I have a Hav with long cotton texture coat. I thoroughly brush/comb before bathing. I fill the tub with water, put him in the tub and shampoo. I then drain the tub, apply conditioner, wait, then spray water to rinse. I put him in a towel and then blow dry. He always gets terrible matts. What am I doing wrong?


----------



## PNWAlan (Oct 9, 2018)

I hope you get some replies from more experienced dog washers.

Skye is in full coat, I would call it silky as opposed to cottony, but maybe it's the same.

We don't immerse him in water. Put him in the tub and soak him down with gentle spray. Lather with earthbath Mango Tango 2-in-1 Conditioning Shampoo. Work the shampoo gently through his coat and let set for a couple of minutes to allow conditioner to absorb. Rinse throughly with the sprayer. Dry with towel and blow dry. Drying is a two person job. My wife runs the blower while I fluff up his coat with my fingers, a pin brush and/or comb.

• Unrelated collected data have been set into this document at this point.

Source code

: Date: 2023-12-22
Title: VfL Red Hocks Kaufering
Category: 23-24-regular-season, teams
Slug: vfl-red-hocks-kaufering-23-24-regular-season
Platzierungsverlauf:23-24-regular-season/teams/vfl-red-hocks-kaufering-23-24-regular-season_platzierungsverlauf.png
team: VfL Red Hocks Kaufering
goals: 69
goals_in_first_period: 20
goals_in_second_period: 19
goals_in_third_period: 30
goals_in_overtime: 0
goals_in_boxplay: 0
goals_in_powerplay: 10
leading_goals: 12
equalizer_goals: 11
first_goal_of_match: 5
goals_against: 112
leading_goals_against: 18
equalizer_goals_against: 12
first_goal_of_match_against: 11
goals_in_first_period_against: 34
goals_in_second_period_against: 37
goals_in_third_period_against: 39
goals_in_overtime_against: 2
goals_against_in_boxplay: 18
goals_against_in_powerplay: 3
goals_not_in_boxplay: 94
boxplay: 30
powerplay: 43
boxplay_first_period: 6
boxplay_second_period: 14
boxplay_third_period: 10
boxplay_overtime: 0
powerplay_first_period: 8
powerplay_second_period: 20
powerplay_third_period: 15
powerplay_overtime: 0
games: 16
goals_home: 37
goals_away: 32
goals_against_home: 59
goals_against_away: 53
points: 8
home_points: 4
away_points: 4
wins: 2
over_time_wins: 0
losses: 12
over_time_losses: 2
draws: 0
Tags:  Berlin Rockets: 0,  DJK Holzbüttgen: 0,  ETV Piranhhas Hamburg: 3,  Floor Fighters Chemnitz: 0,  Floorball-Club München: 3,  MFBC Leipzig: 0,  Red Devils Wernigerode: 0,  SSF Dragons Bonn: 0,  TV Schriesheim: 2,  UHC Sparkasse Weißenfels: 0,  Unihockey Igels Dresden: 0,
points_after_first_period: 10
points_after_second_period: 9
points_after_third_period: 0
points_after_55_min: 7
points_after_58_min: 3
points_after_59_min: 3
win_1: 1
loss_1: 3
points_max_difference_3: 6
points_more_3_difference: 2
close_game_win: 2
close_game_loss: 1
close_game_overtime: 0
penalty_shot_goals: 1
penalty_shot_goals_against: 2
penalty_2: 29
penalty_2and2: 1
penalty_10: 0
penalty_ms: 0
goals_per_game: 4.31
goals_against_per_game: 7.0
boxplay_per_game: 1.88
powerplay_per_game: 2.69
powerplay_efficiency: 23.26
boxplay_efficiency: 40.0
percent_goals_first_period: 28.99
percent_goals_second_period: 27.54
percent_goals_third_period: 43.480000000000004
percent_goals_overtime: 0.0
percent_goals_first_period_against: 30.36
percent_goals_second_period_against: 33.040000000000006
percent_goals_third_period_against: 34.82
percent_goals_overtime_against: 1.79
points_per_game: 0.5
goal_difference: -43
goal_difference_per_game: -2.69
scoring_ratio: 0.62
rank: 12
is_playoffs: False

I think immersion in a full tub may allow mats to form. Think of the hair floating up in the water. With working the lather through his wet coat we can be massaging any potential mats out at the same time. Skye might have few little mats following our drying routine but nothing that can't be very easily worked out with a little finger massaging and the steel comb.

.


----------



## cishepard (Apr 8, 2018)

I (retired dog groomer) agree with PNWAlan, don’t fill the tub. Dilute your shampoo in a large squirt bottle with a lot of water. Wet the dog with a sprayer nozzle with the lay of the coat, then saturate with the diluted shampoo. Minimal “scrubbing”, just gently massage the shampoo through the coat. Rinse well, again with the lay of the coat and gently. Repeat with conditioner and/or a diluted vinegar and water rinse. A vinegar rinse will get out any soap residue which can contribute to matting.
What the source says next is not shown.